* [INSTRUCTIONS FOR THE TASK]
Filter this data down to the lines that hold "frac", and copy them.

[Entries taken from a collection]

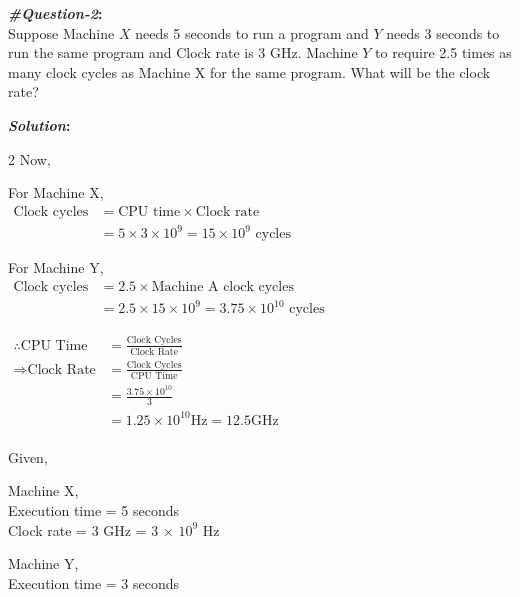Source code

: \textbf{\textit{\#Question-2}:}\\
Suppose Machine $X$ needs 5 seconds to run a program and $Y$ needs 3 seconds to run the same program and Clock rate is 3 GHz. Machine $Y$ to require 2.5 times as many clock cycles as Machine X for the same program. What will be the clock rate?

\textbf{\textit{Solution}:}
\begin{multicols}{2}
   \noindent
   \raggedcolumns
   Now,

   For Machine X,\\[0.5em]
   $\begin{aligned}
      \text{Clock cycles} &= \text{CPU time} \times \text{Clock rate}\\
      &= \text{5} \times \text{3} \times \text{10}^{\text{9}}
      = \text{15} \times \text{10}^{\text{9}} \text{ cycles}
   \end{aligned}$

   For Machine Y,\\[0.5em]
   $\begin{aligned}
      \text{Clock cycles} &= \text{2.5} \times \text{Machine A clock cycles}\\
      &= \text{2.5} \times \text{15} \times \text{10}^{\text{9}}
      = \text{3.75} \times \text{10}^{\text{10}} \text{ cycles}
   \end{aligned}$

   $\begin{aligned}
     \therefore \text{CPU Time} &= \frac{\text{Clock Cycles}}{\text{Clock Rate}} \\[0.5em]
     \Rightarrow \text{Clock Rate} &= \frac{\text{Clock Cycles}}{\text{CPU Time}} \\
       &= \frac{\text{3.75} \times \text{10}^{\text{10}}}{\text{3}} \\
       &= \text{1.25} \times \text{10}^{\text{10}} \text{Hz}
       = \text{12.5} \text{GHz} \\
   \end{aligned}$


   \columnbreak
   Given,

   Machine X,\\
   Execution time = 5 seconds\\
   Clock rate = 3 GHz = 3 $\times$ $\text{10}^{\text{9}}$ Hz

   Machine Y,\\
   Execution time = 3 seconds\\
\end{multicols}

* [FINISHED EXERCISE]
     \therefore \text{CPU Time} &= \frac{\text{Clock Cycles}}{\text{Clock Rate}} \\[0.5em]
     \Rightarrow \text{Clock Rate} &= \frac{\text{Clock Cycles}}{\text{CPU Time}} \\
       &= \frac{\text{3.75} \times \text{10}^{\text{10}}}{\text{3}} \\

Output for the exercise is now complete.